To filozofia sprawia, że młodzi ludzie nie mogą się nasycić prostymi wyjaśnieniami otaczającego świata. Dzieci, zamiast patrzeć potulnie w telewizję i chłonąć informacje, wciąż podważają sens zasłyszanych wypowiedzi i zadają pytania. Naiwne nie wiedzą jednak, że dociekania filozoficzne nie mają końca. Gdy dzieci zaczynają obcować z filozofią, ich apetyt na zrozumienie i uzasadnienie może wymknąć się spod kontroli. Zainteresowanie filozofowaniem u młodzieży staje się też coraz powszechniejsze ze względu na ogólną dostępność książek filozoficznych dla młodych ludzi. Nie brakuje też osób, które starają się zainteresować młodzież samodzielnym i kreatywnym myśleniem. Niestety, ostatnio nawet szkoła może być miejscem, gdzie dziecko po raz pierwszy zetknie się z filozofią. Szczególnie zagrożone są dzieci, których rodzice sami chętnie filozofują i na dodatek wdają się w filozoficzne rozmowy z młodszymi. Młodzież, która zasmakowała filozofii, będzie prawdopodobnie próbowała wciągnąć rówieśników do rozważań i dyskusji, poszerzając tym samym krąg osób dotkniętych filozoficznym myśleniem.
Młody ludzie, którzy filozofują, mogą być trudni do zmanipulowania czy do dostosowania się do utartych schematów, dlatego warto wychwycić pierwsze sygnały kontaktu dziecka z filozofią. Pierwszym objawem, który powinien wzbudzić niepokój rodziców, jest to, że młody człowiek zaczyna wątpić w podane mu za pewnik przekonania i zadaje kłopotliwe pytania.
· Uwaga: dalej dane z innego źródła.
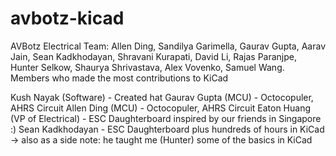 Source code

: # avbotz-kicad
AVBotz Electrical Team: Allen Ding,  Sandilya Garimella,  Gaurav Gupta,  Aarav Jain,  Sean Kadkhodayan,  Shravani Kurapati,  David Li, Rajas Paranjpe,  Hunter Selkow,  Shaurya Shrivastava,  Alex Vovenko,  Samuel Wang.
Members who made the most contributions to KiCad

Kush Nayak (Software) - Created hat
Gaurav Gupta (MCU) - Octocopuler, AHRS Circuit
Allen Ding (MCU) - Octocopuler, AHRS Circuit
Eaton Huang (VP of Electrical)  - ESC Daughterboard inspired by our friends in Singapore :)
Sean Kadkhodayan - ESC Daughterboard plus hundreds of hours in KiCad -> also as a side note: he taught me (Hunter) some of the basics in KiCad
Od tego już dzieli je maleńki krok, że zacznie myśleć samodzielnie i poszukiwać sensu. Dlatego porozmawiaj z dzieckiem o filozofii i ostrzeż je przed konsekwencjami. Ten przewrotny sposób promowania filozofii pojawił się pod postacią mema internetowego na stronie www.philosophynews.com. Jednak nie wszystko jest tu żartem. Filozofia naprawdę może uzależniać, a kto ją praktykuje, może ujrzeć świat w zupełnie innym wymiarze.
Troszku się pogubiłem… . Tutaj jest mowa o młodzieży czy dzieciach? Sama już młodzież to szeroki zakres wiekowy, i to na dodatek ten, w którym człowiek zmienia się najbardziej. Pobudzanie do myślenia też nie jest chyba tak bardzo złe. Jeśli podejdziemy do nich ze zrozumieniem i porozmawiamy o ich wnioskach zwiększymy chociażby ich świadomość, a tego często młodym ludziom niestety brakuje
To raczej miało być żartobliwe — porównanie filozofii do narkotyków, przy czym zamiast uzależnienia pojawia się krytyczne myślenie.
Rzeczywiście, brakuje. Taki artykuł jak najbardziej potrzebny, ostrzega przed zbędnym filozofowaniem.